In terms of global longitudinal strain (GLD), Patient 1 showed a 2.5% decrease from screening at 52 weeks post-treatment, Patient 2 showed a 1.1% decrease, and Patient 3 showed a 3.3% decrease. By comparison, a historical control cohort (n=18) with a median of 4.2 years of ERT showed a mean increase of 1.1%. The minimal detectable difference (MDD) for GLD was defined as 1.5%. On cardiac MRI native T1 measurements, Patient 1 showed a 30.6 ms increase from screening at 52 weeks post-treatment, Patient 2 showed a 9.1 ms increase, and Patient 3 showed a 37.9 ms decrease. By comparison, a historical control cohort (n=18) with a median of 4.2 years of ERT showed a mean decrease of 4.0 ms. The MDD was defined as 29 ms. On the Kansas City Cardiomyopathy Questionnaire Patient 1 maintained a stable 100% clinical summary score at 52 weeks post-treatment, Patient 2 improved by 5.7%, and Patient 3 improved by 10.4%.

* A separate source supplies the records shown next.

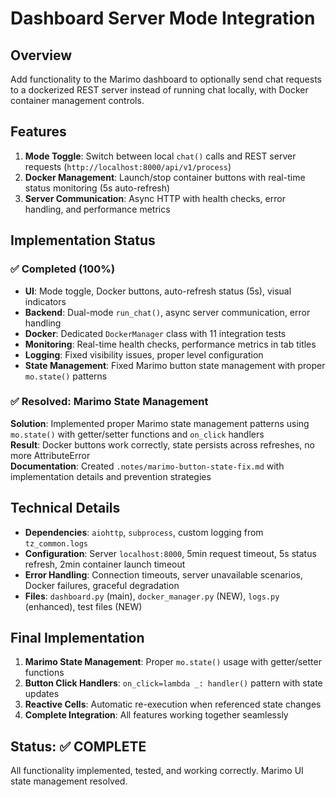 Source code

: # Dashboard Server Mode Integration

## Overview
Add functionality to the Marimo dashboard to optionally send chat requests to a dockerized REST server instead of running chat locally, with Docker container management controls.

## Features
1. **Mode Toggle**: Switch between local `chat()` calls and REST server requests (`http://localhost:8000/api/v1/process`)
2. **Docker Management**: Launch/stop container buttons with real-time status monitoring (5s auto-refresh)  
3. **Server Communication**: Async HTTP with health checks, error handling, and performance metrics

## Implementation Status

### ✅ Completed (100%)
- **UI**: Mode toggle, Docker buttons, auto-refresh status (5s), visual indicators
- **Backend**: Dual-mode `run_chat()`, async server communication, error handling
- **Docker**: Dedicated `DockerManager` class with 11 integration tests
- **Monitoring**: Real-time health checks, performance metrics in tab titles
- **Logging**: Fixed visibility issues, proper level configuration
- **State Management**: Fixed Marimo button state management with proper `mo.state()` patterns

### ✅ Resolved: Marimo State Management
**Solution**: Implemented proper Marimo state management patterns using `mo.state()` with getter/setter functions and `on_click` handlers  
**Result**: Docker buttons work correctly, state persists across refreshes, no more AttributeError  
**Documentation**: Created `.notes/marimo-button-state-fix.md` with implementation details and prevention strategies

## Technical Details
- **Dependencies**: `aiohttp`, `subprocess`, custom logging from `tz_common.logs`
- **Configuration**: Server `localhost:8000`, 5min request timeout, 5s status refresh, 2min container launch timeout
- **Error Handling**: Connection timeouts, server unavailable scenarios, Docker failures, graceful degradation
- **Files**: `dashboard.py` (main), `docker_manager.py` (NEW), `logs.py` (enhanced), test files (NEW)

## Final Implementation
1. **Marimo State Management**: Proper `mo.state()` usage with getter/setter functions
2. **Button Click Handlers**: `on_click=lambda _: handler()` pattern with state updates
3. **Reactive Cells**: Automatic re-execution when referenced state changes
4. **Complete Integration**: All features working together seamlessly

## Status: ✅ COMPLETE
All functionality implemented, tested, and working correctly. Marimo UI state management resolved.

In terms of safety, 3 patients experienced cases of transient acute atypical hemolytic uremic syndrome (aHUS). Two of these cases resolved within 2 to 4 weeks. One of the cases, occurring in a 69-year-old male patient, required temporary hemodialysis. It was later discovered that the patient had complement activation prior to receiving treatment with 4D-310. In light of these cases, 4D Molecular Therapeutics paused enrollment in the 2 trials in January 2023 and the FDA placed a clinical hold on INGLAXA-1 in February 2023. 4D Molecular Therapeutics noted that it is in talks with the FDA to amend the trial to add a rituximab/sirolimus immunosuppressive regimen intended to reduce the risk of aHUS and to exclude patients with pre-dosing complement activation. There was no other clinically significant toxicity observed in the treated patients.

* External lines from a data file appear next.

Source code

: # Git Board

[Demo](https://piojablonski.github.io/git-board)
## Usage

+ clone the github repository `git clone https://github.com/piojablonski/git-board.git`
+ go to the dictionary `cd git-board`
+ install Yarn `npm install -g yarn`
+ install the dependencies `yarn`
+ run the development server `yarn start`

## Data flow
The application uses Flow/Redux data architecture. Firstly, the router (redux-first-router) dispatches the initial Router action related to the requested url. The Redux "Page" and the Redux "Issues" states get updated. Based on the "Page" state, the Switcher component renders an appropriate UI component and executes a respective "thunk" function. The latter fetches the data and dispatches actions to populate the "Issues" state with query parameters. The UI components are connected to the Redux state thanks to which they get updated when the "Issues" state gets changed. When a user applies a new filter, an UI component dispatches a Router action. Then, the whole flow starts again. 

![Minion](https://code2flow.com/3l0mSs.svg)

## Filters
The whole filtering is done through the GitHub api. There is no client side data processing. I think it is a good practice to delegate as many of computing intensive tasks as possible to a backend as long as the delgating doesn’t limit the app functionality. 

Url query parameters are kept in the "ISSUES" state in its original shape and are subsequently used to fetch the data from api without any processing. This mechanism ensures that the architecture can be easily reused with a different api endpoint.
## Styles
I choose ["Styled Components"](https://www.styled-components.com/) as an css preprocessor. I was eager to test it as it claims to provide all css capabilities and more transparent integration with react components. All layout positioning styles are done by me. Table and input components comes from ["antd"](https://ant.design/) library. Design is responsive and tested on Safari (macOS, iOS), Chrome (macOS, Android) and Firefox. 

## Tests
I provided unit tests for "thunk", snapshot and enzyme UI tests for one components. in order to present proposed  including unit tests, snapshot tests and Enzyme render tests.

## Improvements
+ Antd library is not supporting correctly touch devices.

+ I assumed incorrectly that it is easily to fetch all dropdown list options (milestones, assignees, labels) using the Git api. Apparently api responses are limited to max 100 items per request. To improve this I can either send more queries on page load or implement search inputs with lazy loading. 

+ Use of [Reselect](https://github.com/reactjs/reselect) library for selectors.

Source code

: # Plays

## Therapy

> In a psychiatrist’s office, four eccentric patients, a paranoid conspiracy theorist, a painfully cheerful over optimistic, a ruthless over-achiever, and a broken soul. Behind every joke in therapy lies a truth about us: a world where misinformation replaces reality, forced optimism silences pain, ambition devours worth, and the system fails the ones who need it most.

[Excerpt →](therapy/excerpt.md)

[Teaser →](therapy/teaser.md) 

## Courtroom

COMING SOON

“As demonstrated by the positive cardiac outcomes and biopsy biomarker data, these clinical proof-of-concept results with 4D-310 mark another important milestone for 4DMT,” David Kirn, MD, co-founder and chief executive officer, 4D Molecular Therapeutics, said in a statement.2 “This is our third proprietary vector that has been validated in clinical trials across 3 different therapeutic areas, which further validates our Therapeutic Vector Evolution platform. We are developing 4D-310 for the treatment of Fabry disease cardiomyopathy, which is the primary cause of death and not addressed by current therapies. In addition, our focus on patient safety led us to voluntarily pause enrollment on our 2 INGLAXA trials in January 2023 after observing an aHUS dose-limiting toxicity, and FDA subsequently put the program on clinical hold. Following an in-depth investigation in collaboration with world experts in immunology and AAV gene therapy to understand and mitigate aHUS, we are confident that the rituximab and sirolimus immunosuppressive regimen and updated exclusion criteria will mitigate safety risks and potentially further improve patient benefit.”